In the listing below, count each line containing "between" and answer with the count only.

Data shown ->
────

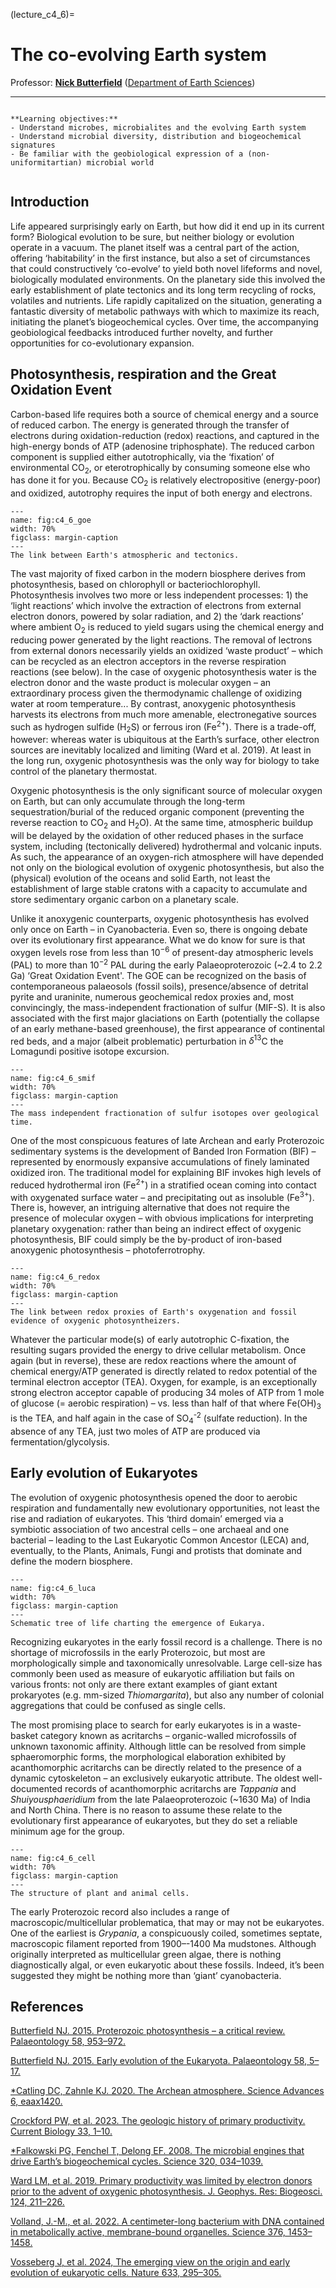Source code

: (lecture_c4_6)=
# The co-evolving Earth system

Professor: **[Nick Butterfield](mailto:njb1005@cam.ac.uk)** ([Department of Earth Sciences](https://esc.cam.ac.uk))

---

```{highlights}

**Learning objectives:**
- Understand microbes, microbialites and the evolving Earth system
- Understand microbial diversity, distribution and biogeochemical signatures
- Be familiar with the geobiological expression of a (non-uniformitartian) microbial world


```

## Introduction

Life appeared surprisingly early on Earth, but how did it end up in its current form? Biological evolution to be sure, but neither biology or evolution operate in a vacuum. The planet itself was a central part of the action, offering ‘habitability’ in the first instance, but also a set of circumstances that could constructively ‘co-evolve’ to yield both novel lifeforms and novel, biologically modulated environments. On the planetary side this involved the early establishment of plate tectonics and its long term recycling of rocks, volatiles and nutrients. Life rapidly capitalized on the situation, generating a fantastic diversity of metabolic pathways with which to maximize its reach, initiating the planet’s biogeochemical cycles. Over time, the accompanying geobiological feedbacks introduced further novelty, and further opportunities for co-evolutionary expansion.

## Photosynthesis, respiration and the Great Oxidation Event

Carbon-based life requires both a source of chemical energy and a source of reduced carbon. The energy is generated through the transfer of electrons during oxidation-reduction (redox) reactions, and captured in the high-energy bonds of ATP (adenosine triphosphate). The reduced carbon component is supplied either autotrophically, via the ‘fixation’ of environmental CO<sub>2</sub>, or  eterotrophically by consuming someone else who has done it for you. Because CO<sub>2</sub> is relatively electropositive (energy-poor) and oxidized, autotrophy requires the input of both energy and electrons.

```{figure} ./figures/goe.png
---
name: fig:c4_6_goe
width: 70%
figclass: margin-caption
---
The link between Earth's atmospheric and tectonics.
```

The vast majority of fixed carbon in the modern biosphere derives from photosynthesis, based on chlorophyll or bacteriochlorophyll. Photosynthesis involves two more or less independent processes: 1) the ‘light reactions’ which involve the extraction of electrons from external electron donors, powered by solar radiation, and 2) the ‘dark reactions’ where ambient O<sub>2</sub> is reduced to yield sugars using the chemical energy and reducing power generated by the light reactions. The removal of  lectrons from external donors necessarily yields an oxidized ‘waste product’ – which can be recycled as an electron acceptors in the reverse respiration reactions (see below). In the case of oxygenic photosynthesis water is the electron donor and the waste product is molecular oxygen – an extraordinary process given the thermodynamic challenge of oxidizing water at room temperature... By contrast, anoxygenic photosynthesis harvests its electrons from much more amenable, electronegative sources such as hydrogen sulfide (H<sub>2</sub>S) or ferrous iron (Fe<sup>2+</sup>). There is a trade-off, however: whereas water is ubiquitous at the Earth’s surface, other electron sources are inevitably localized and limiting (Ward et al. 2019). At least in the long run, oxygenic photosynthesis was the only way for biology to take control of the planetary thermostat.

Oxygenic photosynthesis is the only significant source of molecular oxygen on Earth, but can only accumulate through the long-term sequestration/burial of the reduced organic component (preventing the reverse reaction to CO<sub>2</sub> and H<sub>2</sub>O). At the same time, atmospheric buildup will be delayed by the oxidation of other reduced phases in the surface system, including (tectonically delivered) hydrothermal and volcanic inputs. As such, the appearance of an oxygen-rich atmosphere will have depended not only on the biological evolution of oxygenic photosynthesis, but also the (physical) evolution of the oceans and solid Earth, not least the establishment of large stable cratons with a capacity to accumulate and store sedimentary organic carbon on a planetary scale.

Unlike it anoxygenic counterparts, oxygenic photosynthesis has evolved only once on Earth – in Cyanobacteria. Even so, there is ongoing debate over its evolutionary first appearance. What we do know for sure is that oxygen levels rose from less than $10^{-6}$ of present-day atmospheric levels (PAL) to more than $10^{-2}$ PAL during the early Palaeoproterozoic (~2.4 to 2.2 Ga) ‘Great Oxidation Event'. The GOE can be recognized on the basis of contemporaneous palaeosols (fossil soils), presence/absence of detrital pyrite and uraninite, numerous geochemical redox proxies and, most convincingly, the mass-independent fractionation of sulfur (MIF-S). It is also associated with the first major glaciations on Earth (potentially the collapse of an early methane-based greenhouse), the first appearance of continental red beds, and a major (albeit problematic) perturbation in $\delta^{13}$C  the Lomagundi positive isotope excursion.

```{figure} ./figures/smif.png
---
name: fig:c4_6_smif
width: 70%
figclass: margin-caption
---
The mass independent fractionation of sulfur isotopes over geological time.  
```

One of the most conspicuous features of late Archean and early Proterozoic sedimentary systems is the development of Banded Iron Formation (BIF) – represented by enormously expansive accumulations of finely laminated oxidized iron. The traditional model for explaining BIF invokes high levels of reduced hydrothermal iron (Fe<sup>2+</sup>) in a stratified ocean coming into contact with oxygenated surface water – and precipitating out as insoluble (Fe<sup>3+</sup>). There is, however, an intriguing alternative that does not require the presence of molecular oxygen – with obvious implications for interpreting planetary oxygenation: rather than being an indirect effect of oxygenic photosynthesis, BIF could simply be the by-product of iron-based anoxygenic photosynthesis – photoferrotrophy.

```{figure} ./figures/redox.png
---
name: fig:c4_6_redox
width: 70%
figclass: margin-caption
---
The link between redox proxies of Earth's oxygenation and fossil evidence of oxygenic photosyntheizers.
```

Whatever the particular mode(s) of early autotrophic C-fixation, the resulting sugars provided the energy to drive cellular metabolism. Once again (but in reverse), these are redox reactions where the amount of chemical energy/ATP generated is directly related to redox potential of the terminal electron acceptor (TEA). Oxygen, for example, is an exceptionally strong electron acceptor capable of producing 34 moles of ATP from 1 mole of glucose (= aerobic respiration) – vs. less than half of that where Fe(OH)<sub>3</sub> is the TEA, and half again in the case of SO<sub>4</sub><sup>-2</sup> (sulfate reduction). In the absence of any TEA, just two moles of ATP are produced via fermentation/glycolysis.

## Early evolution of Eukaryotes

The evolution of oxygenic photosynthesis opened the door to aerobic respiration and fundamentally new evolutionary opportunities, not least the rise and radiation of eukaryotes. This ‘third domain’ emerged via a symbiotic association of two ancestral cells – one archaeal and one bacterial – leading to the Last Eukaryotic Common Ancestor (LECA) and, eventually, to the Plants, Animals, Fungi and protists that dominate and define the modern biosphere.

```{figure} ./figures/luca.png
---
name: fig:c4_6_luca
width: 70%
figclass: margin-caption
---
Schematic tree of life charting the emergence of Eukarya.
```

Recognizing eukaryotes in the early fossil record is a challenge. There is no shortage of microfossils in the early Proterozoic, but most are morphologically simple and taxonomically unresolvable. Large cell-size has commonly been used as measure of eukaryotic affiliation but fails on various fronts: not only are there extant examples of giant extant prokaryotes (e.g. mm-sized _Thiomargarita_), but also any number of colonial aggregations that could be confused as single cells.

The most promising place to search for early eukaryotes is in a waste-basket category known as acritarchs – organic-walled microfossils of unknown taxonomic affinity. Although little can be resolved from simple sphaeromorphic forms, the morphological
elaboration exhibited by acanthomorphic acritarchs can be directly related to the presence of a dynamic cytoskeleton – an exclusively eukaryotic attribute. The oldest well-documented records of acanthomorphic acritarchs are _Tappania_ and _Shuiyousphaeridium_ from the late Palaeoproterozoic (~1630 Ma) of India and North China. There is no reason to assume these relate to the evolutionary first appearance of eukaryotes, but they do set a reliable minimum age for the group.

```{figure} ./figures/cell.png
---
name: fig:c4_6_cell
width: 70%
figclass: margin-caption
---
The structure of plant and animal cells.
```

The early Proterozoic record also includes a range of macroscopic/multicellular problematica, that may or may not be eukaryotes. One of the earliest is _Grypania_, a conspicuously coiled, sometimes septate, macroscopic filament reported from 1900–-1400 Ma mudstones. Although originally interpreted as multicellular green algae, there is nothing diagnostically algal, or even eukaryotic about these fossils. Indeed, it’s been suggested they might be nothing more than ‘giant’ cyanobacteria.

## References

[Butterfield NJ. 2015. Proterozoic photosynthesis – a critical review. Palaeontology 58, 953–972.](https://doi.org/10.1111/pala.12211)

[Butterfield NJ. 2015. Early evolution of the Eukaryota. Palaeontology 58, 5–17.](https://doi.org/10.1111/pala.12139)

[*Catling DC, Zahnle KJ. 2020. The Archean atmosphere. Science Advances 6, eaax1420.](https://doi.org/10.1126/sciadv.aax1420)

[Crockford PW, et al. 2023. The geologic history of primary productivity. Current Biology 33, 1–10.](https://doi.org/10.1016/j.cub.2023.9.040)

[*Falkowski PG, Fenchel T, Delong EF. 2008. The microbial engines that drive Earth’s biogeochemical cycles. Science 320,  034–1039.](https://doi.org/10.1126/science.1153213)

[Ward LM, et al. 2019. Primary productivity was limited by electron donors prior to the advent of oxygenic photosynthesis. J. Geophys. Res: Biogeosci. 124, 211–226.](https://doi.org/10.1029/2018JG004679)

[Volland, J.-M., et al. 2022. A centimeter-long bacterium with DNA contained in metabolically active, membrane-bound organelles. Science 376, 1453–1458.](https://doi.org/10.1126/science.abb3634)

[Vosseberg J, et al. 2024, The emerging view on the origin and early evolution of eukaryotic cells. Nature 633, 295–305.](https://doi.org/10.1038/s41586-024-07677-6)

────

Answer box ->
2